> Problem statement
Search the data for the word "Write" and copy every line that contains it.

━━━ Material supplied

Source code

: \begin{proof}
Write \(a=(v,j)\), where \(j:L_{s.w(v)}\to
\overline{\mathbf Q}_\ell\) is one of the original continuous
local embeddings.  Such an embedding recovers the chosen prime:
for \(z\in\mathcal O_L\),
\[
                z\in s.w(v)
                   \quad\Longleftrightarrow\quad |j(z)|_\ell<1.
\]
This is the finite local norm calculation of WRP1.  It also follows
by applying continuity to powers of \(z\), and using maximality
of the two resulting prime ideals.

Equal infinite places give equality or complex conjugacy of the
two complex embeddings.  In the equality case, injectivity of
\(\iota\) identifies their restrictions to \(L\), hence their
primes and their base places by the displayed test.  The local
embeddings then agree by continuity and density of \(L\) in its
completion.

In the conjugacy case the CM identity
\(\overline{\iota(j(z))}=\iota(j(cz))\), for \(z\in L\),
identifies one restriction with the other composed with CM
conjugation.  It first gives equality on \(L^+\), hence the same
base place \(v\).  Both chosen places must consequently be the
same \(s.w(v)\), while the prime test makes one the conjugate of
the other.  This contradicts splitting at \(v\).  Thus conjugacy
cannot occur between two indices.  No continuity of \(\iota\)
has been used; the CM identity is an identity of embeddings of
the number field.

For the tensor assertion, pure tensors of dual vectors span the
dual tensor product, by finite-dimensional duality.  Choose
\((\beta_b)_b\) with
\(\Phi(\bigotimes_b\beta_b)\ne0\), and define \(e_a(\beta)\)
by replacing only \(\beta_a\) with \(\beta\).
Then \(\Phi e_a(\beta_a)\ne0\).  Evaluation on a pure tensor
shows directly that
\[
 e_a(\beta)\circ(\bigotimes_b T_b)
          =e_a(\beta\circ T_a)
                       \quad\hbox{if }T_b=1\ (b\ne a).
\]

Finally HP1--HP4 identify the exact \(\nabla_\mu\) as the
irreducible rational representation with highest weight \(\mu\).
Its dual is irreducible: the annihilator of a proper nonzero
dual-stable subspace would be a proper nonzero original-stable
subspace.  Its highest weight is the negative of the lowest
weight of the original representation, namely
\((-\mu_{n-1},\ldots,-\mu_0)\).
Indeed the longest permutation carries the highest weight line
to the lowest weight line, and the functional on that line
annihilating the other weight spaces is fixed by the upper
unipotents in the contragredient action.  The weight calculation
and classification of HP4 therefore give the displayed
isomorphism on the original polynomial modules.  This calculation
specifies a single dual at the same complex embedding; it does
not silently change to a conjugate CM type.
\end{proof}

━━━━━━
━━━ Material supplied

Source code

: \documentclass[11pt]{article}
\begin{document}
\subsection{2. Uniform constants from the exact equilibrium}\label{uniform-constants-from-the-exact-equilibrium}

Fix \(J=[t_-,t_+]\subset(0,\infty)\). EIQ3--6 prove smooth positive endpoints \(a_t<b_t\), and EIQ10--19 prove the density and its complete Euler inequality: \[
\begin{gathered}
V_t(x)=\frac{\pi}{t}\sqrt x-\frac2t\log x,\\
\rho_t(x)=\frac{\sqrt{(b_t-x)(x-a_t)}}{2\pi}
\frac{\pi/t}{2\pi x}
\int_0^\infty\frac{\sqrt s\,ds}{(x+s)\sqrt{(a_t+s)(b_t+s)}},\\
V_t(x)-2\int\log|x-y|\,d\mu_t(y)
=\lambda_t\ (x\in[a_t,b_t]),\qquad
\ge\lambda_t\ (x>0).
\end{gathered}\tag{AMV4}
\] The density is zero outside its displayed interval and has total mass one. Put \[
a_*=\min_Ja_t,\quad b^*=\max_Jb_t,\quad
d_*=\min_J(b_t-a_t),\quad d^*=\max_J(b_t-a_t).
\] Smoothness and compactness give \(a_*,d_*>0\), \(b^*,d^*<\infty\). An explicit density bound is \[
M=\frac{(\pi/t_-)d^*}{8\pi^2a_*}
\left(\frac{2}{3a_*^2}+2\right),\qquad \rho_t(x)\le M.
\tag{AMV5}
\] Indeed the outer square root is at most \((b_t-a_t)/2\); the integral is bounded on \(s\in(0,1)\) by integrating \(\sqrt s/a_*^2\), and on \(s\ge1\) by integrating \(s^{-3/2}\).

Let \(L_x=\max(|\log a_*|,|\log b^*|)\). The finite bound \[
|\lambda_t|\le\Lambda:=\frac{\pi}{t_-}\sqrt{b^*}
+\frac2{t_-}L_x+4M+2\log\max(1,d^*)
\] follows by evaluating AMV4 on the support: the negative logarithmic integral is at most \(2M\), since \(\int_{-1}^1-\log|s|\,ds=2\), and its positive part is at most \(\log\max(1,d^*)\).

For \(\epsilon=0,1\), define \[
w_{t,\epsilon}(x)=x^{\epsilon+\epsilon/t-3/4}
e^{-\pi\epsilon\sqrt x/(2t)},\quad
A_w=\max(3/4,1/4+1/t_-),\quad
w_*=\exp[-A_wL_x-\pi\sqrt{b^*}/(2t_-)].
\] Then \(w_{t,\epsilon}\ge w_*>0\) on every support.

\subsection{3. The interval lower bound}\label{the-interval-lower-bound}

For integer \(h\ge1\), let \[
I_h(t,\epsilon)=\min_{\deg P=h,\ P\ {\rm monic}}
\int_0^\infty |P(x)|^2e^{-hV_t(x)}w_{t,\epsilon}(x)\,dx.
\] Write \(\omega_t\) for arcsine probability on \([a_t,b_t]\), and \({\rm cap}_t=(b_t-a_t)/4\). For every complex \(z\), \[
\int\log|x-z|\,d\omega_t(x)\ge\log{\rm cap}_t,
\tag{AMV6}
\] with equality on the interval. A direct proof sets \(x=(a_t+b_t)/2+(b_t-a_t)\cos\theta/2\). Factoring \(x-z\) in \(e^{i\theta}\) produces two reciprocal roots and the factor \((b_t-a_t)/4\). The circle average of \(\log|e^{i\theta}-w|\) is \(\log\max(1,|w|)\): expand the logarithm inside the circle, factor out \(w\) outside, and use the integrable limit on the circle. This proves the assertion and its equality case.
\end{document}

━━━━━━

> Completed exercise
Write \(a=(v,j)\), where \(j:L_{s.w(v)}\to
\] Write \(\omega_t\) for arcsine probability on \([a_t,b_t]\), and \({\rm cap}_t=(b_t-a_t)/4\). For every complex \(z\), \[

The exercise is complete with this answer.